For the past months I have been nearly obsessed with following the operations of a strange new church in my area called The Vintage. Located in Metro Paris, the church was started by missionaries from a company called Christian Associates International based in Amsterdam and Southern California, respectively. The aim of The Vintage Church is to bring the gospel to unchurched Parisians, not American ex-patriots mind you, even though their entire website is in English, barring the occasional "tonight's meeting at 'Chez' Parker" thrown in more as a bad joke rather than an attempt to be inclusive. I first found out about this church when last January, on Superbowl Sunday I ran into their worship leader at a Sport's Bar along the Seine. He described the operation to me, the church had a "blog," it was a "grassroots organization" an "alternative" church that ministered to people through dinner parties and had no staff, but a "team," and no pastor, but a "team leader."

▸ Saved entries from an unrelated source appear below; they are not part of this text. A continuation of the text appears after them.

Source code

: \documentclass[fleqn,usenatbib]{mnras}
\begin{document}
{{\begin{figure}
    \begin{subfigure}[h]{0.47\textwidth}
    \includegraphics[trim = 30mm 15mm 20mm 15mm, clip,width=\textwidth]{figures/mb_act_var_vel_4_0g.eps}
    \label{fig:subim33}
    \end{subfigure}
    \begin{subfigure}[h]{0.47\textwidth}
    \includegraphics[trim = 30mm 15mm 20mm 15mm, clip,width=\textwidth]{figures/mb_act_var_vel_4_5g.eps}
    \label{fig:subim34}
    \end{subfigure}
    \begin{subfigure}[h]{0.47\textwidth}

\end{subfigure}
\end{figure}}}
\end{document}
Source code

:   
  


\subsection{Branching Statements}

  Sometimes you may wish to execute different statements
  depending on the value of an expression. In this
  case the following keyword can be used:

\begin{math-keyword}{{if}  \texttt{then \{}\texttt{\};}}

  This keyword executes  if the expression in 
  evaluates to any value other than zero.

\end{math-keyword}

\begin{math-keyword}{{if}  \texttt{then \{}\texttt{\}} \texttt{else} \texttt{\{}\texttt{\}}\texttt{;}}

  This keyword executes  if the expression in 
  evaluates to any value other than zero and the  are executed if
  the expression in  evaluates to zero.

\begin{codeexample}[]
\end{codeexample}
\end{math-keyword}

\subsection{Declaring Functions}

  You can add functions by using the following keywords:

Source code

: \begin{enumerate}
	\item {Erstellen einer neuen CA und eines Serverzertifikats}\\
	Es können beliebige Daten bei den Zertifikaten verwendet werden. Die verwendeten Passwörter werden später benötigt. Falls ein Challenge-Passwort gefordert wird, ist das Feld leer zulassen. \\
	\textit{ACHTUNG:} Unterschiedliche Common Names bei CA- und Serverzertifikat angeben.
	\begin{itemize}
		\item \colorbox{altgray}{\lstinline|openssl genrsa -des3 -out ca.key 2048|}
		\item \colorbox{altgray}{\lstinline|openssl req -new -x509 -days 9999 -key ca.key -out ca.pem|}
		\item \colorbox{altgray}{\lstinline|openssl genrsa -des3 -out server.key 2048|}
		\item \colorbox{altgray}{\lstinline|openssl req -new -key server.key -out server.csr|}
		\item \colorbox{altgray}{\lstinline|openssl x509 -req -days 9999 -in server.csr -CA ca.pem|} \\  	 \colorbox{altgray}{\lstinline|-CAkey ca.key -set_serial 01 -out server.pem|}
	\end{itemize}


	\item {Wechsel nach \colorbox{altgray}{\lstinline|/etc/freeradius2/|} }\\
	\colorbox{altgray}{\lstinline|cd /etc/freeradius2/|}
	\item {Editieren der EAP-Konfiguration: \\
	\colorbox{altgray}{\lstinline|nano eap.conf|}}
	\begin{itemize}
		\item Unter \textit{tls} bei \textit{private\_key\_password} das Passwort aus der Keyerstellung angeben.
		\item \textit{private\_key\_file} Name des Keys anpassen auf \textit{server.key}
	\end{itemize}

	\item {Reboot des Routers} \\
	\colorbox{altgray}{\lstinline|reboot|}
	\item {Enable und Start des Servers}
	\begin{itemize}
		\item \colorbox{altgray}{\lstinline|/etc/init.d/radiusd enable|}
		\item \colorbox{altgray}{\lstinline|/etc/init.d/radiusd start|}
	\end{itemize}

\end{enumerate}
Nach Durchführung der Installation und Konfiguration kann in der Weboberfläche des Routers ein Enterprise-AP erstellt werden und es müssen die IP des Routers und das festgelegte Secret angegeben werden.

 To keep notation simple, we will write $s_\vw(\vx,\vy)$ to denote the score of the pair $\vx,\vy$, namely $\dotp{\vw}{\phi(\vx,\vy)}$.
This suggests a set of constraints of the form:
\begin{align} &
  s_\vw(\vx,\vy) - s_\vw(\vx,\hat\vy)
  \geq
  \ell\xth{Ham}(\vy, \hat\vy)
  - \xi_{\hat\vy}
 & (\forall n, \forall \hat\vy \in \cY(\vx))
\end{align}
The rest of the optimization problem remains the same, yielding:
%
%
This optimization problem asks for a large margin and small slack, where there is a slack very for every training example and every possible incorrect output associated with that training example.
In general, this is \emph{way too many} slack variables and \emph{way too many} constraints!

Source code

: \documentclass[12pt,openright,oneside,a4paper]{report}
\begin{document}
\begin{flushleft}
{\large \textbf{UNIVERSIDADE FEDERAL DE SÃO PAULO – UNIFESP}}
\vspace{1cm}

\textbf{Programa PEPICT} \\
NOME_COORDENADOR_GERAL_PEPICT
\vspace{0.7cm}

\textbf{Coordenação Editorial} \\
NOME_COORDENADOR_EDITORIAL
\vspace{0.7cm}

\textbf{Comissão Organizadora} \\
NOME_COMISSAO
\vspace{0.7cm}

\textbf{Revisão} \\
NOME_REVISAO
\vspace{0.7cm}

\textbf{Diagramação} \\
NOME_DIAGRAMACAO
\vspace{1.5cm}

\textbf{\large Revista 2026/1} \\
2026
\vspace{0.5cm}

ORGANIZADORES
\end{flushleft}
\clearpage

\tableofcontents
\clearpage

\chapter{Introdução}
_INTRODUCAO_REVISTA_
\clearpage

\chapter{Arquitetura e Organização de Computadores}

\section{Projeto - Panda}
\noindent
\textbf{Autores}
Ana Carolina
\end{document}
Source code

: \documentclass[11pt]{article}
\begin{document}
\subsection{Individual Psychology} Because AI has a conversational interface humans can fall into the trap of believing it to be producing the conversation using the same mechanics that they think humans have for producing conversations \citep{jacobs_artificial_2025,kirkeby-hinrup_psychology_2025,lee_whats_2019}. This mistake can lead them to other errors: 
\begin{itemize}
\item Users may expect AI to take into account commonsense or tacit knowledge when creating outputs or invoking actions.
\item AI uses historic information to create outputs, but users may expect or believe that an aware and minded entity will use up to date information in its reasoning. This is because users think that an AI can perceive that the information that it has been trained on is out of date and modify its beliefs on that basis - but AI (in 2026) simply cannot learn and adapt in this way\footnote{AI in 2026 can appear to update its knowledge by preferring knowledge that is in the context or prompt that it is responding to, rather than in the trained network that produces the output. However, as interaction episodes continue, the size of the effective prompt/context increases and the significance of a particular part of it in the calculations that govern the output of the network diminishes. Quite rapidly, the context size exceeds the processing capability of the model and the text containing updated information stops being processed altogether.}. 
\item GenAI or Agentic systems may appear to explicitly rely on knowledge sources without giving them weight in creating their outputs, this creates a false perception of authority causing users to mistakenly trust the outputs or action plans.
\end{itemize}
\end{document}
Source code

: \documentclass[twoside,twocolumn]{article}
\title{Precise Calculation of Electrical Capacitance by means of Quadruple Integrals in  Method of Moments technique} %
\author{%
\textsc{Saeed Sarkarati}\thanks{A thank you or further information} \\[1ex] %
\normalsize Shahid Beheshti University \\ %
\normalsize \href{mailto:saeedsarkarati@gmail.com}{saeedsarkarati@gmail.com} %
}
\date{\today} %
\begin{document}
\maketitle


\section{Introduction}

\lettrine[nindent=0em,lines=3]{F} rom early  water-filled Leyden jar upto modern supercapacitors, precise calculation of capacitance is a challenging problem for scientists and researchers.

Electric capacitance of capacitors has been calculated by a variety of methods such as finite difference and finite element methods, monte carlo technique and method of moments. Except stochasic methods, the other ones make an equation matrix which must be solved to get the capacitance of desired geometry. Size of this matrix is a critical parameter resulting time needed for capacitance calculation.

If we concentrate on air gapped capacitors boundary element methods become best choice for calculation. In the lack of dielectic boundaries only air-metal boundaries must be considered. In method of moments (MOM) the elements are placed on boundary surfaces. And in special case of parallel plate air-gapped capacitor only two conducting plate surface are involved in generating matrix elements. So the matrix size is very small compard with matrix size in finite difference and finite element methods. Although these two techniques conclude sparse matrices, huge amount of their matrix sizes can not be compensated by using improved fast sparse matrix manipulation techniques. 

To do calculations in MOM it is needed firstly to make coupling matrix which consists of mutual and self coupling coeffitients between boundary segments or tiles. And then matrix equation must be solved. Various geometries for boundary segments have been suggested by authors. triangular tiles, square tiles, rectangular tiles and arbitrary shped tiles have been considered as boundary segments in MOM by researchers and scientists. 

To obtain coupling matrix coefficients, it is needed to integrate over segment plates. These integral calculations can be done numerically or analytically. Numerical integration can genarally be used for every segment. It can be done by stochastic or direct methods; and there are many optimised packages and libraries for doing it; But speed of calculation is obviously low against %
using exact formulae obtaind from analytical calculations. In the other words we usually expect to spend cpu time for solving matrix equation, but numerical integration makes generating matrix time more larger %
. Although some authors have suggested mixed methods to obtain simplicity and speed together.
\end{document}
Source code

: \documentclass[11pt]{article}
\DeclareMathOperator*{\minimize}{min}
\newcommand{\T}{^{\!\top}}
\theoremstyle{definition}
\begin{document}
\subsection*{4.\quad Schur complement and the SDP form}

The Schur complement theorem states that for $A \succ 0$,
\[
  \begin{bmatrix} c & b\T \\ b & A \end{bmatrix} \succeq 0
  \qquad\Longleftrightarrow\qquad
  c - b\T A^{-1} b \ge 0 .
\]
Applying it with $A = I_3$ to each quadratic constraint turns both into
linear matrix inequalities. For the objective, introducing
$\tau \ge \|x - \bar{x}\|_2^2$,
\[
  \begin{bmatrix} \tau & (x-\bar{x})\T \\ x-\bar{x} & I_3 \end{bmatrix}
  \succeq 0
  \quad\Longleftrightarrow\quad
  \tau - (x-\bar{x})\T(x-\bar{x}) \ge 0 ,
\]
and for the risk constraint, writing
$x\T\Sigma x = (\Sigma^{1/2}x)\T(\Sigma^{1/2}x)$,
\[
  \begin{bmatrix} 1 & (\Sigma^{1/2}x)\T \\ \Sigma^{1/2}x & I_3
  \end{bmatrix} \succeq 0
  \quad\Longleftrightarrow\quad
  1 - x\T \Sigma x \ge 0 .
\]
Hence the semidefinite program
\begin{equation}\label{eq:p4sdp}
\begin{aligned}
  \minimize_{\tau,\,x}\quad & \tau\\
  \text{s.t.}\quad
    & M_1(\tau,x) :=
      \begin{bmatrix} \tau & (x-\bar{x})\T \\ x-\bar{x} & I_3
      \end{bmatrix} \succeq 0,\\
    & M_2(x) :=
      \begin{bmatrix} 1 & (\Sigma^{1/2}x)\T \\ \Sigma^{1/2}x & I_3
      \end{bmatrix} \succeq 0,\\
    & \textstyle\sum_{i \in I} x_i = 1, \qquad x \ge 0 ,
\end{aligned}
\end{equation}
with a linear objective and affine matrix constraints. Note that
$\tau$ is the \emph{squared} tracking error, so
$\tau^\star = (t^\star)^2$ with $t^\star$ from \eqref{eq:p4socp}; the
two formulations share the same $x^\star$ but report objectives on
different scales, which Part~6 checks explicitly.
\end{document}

The next Sunday night my husband and I went to one of the dinner parties put on by this church. It was interesting to be at a party put on by people who's job it is to put on parties, making sure that the room had at least one good conversationalist while two of the other team members went to pick-up the very French dish of the night: pizza. But conversation about Jesus was at a minimum since the dinner party is more a "soft sell" for non-Christian seekers. In all, the team made quite an impression, they were hip and very good-looking, like American rock stars. They had cool haircuts, trendy clothes; they had their IPODS, their skateboards, and their mac laptops were sitting out on the table. I don't want to judge them based on their trendiness, but it wouldn't be a stretch to say that their "stuff" was very important to them. I know that there are many Christians who know what the trends are--but think about it, trendy missionaries? Something about it didn't sit quite right with me, and was more disconcerting than comforting. As for my husband, he couldn't put his finger on what was so strange about them except for some reason they reminded him of kids that he used to do drugs with in Vail.
The apartment where the party was staged was HUGE, right on Boulevard Montparnasse near the Luxembourg Gardens, a very posh Paris neighborhood, and it was decorated like every American's dream: big leather furniture, big TV, big DVD collection, nice sound system with a Christian music playlist cycling through, candles everywhere...very Pottery Barn meets MTV Real World House--I probably could have asked for a Cappucino. Raised an evangelical myself, I admit, in the height of the 90's coffeehouse culture I once thought that it would be cool to start a "coffeehouse church," but since then I have realized that may not have been such a selfless, or service-oriented vision to have. It was more about holding onto my fashionable lifestyle and trying to fold Christ into it. More about my own comfort than about transformation and sacrifice. I guess I wasn't ready for those things in my life yet. So it was then that I starting asking questions like, what is this Christian life about, and, what are we really called to do here? So what does a bunch of rich American twenty-somethings with cool haircuts getting together in a model-home just "hang out" have to do with Jesus' mission on the earth? I mean, Jesus *did* walk among the prostitutes, the sinners, the lepers, but he said "I am the way, the truth and the light," not, "I love Death Cab For Cutie!" I tried to approach this matter with them, but I came up dry. It seemed that in that context they didn't really know how to describe their mission either, but they threw some Christianese cliches at me, told me to read my Bible, and then they told me that they didn't like to hang out with people who question and debate all the time.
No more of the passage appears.